- Warmun Community
- Interactive map of Warmun Community
- Coordinates: 17°02′00″S 128°13′00″E﻿ / ﻿17.03333°S 128.21667°E
- Country: Australia
- State: Western Australia
- LGA: Shire of Halls Creek;
- Location: 3,009 km (1,870 mi) north east of Perth, Western Australia; 858 km (533 mi) east of Broome;

Government
- • State electorate: Kimberley;
- • Federal division: Durack;

Area
- • Total: 20.3 km^{2} (7.8 sq mi)
- Elevation: 207 m (679 ft)

Population
- • Total: 457 (SAL 2021)
- Postcode: 6743

= Warmun Community, Western Australia =

Town in Western Australia

Warmun (also known as Turkey Creek or Warmun Community) is a township and locality in the Kimberley region of Western Australia, located on the Great Northern Highway, 3000 km northeast of Perth, Western Australia. The closest populated town is Halls Creek, about 160 km to the south. It is about 200 km south of Kununurra. Turkey Creek is a small creek that runs through the community.

==History==

The Gija people are the traditional owners of the area, having inhabited it for thousands of years. Its name in Gija language is Warrmarn.

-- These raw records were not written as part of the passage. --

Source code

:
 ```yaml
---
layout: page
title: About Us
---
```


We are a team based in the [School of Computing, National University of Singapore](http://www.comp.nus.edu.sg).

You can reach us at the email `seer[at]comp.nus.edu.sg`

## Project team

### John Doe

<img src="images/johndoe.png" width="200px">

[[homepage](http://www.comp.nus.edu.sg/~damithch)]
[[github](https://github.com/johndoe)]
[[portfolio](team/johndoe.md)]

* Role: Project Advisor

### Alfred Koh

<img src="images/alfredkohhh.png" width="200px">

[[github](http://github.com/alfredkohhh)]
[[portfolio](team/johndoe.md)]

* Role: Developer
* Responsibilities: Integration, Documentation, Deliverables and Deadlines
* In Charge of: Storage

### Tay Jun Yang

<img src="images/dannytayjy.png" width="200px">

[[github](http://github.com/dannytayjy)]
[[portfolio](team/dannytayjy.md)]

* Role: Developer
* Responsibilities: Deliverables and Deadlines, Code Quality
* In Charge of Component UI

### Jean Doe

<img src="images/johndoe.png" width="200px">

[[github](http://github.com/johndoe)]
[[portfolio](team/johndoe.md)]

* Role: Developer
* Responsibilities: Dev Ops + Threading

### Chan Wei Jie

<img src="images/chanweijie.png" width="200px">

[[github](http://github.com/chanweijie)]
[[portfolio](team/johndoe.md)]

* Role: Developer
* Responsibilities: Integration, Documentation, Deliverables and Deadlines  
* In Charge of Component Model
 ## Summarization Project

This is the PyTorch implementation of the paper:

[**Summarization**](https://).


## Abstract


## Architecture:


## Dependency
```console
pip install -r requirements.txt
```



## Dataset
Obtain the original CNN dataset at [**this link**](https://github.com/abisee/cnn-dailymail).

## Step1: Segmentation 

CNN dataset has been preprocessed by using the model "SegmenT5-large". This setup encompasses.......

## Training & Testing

The area was settled by European pastoralists in the 19th century but the community was established in 1901 when the state government built a ration depot at Turkey Creek.
===Mistake Creek massacre===

In March 1915, Michael Rhatigan, a telegraph linesman based at Turkey Creek, together with his two Aboriginal employees, Joe Wynne and Nipper, shot dead twelve Gija people at Mistake Creek in the East Kimberley, in an incident which became known as the Mistake Creek massacre. They initially rushed an Aboriginal camp killing six men, burning their remains. Six women were later rounded up and shot dead. A police squad was sent to track down and capture Rhatigan and his accomplices. Rhatigan and Nipper were arrested, while Wynne was shot dead by police. A coroner's inquest held at Turkey Creek acquitted Rhatigan of any wrongdoing, while Nipper was ordered to face trial for the murder of eight people. Nipper was found not guilty and was released. He later worked at the police stables in Perth. According to local Aboriginal oral history, the massacre was in reprisal for the killing of Rhatigan's cow; the cow was later claimed to have been found alive after the massacre had taken place.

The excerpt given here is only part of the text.